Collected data
---+---

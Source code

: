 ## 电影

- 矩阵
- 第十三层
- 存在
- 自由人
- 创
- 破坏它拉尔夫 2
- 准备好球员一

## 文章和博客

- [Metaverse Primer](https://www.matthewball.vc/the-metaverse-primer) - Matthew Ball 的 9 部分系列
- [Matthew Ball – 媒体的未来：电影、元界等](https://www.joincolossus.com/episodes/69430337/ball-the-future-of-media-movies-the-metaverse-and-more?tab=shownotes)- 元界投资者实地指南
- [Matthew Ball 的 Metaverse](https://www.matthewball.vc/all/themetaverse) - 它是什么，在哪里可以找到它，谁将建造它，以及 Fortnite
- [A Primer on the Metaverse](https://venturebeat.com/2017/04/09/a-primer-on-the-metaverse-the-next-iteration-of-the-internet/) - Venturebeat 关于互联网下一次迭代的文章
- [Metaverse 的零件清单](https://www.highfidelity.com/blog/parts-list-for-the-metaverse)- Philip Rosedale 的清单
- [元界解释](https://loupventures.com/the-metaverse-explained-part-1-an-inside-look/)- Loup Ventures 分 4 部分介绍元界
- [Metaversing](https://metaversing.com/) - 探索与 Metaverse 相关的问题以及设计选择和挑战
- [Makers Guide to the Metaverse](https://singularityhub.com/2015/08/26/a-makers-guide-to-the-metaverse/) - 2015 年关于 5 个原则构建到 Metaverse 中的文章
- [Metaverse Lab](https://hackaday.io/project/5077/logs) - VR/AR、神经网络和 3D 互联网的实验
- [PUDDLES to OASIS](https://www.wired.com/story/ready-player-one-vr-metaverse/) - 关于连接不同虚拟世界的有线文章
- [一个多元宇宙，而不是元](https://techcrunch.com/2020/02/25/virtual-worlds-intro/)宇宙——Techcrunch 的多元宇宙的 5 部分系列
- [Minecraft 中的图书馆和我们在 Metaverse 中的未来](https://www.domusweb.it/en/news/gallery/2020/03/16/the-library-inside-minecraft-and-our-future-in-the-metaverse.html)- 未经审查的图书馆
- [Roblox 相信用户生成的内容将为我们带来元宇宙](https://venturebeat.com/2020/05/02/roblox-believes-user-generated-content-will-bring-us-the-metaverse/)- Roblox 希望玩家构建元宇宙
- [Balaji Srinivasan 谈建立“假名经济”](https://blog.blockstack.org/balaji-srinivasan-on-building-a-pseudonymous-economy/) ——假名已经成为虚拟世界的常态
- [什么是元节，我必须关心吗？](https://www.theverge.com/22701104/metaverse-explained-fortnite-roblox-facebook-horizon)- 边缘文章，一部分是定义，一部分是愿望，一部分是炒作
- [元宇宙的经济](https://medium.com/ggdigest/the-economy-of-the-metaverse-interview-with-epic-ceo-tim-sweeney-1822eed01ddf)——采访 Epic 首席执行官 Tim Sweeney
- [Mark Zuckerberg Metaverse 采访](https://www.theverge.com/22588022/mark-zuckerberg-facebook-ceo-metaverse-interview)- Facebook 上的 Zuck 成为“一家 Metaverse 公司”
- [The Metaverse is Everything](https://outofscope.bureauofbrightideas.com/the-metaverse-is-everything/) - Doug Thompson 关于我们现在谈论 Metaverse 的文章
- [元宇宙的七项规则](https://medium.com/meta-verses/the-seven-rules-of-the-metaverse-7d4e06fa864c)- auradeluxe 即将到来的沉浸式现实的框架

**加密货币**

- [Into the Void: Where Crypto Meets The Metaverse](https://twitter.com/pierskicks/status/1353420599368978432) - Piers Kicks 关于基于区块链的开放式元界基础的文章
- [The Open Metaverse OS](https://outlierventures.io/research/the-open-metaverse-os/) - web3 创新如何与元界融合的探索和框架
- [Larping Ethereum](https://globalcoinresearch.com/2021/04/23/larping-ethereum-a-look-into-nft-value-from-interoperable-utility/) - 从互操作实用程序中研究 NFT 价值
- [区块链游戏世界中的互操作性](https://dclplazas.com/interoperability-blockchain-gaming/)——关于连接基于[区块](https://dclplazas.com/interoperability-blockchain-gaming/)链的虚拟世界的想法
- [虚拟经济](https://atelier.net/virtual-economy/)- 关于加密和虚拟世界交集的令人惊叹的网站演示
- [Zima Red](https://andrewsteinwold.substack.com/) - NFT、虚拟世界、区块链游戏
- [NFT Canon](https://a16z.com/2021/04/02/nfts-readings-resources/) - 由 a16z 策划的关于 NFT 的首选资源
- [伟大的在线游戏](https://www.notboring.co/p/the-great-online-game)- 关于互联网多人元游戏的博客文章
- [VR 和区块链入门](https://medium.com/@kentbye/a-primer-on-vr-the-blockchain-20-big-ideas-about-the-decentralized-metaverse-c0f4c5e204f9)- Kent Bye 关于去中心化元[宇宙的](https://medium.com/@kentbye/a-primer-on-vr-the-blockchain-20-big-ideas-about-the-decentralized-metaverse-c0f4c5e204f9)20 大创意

---+---

__Task instructions__
Wherever "blog" appears in a line of the entries, copy that line.

__Your response__
- [Metaverse 的零件清单](https://www.highfidelity.com/blog/parts-list-for-the-metaverse)- Philip Rosedale 的清单
- [Balaji Srinivasan 谈建立“假名经济”](https://blog.blockstack.org/balaji-srinivasan-on-building-a-pseudonymous-economy/) ——假名已经成为虚拟世界的常态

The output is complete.